**RECORDS SUPPLIED:**
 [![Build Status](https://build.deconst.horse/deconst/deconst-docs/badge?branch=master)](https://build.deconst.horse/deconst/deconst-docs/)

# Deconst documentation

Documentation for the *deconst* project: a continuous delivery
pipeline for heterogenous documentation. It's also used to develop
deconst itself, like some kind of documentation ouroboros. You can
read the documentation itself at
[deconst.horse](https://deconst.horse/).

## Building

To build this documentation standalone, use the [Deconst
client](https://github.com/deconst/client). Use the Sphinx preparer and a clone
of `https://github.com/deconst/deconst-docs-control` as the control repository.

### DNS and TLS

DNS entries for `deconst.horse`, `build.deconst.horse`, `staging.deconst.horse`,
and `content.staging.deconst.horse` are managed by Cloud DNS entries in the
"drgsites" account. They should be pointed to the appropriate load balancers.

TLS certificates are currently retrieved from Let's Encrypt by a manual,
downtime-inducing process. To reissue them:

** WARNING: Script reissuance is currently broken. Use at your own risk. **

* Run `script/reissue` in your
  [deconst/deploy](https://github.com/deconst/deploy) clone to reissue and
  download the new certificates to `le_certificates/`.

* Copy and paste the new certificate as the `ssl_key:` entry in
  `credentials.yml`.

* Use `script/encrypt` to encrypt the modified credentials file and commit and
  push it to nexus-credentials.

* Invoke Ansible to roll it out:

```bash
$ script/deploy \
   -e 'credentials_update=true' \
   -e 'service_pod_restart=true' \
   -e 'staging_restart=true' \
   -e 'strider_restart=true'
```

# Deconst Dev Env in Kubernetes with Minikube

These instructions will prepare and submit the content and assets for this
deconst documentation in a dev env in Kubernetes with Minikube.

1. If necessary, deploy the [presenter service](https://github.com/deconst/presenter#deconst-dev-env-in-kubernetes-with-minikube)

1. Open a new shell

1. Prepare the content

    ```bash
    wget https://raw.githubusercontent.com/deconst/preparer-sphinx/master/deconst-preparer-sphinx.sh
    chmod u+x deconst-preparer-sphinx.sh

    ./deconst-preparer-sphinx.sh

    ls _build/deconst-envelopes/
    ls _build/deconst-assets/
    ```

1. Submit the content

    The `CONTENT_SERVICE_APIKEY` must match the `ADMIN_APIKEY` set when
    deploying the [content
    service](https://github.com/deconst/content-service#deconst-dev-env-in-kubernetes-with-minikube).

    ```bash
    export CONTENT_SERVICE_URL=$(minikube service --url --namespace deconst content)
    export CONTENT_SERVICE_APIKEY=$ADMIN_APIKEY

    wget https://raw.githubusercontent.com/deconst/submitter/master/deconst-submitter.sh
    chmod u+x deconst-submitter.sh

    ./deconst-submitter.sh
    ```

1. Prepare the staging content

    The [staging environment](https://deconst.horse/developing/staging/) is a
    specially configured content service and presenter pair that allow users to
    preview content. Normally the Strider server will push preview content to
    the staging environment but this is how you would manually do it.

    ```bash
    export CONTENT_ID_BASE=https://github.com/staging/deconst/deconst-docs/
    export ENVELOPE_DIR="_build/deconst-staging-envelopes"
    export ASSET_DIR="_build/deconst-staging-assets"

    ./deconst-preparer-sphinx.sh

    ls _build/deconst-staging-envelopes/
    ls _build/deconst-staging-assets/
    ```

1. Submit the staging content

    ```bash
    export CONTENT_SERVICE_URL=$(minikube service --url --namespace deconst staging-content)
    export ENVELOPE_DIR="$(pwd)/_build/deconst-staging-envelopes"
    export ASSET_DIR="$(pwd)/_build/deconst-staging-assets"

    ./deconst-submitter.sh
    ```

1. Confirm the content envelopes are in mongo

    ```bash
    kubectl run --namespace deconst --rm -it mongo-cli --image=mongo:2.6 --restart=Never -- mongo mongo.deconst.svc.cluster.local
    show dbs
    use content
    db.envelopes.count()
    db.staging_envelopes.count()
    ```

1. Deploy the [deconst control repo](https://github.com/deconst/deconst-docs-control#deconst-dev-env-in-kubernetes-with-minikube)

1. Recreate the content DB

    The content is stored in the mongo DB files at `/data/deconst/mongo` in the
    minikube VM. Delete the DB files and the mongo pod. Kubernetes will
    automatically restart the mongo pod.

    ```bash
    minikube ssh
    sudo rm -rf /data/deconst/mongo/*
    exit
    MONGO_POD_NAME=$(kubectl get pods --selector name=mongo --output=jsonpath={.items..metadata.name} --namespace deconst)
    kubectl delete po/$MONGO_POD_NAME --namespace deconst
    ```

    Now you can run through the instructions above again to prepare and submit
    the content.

**WHAT TO DO:**
Find the lines above that include the string "assets" and copy them.

**ANSWER TO THIS EXERCISE:**
These instructions will prepare and submit the content and assets for this
    ls _build/deconst-assets/
    export ASSET_DIR="_build/deconst-staging-assets"
    ls _build/deconst-staging-assets/
    export ASSET_DIR="$(pwd)/_build/deconst-staging-assets"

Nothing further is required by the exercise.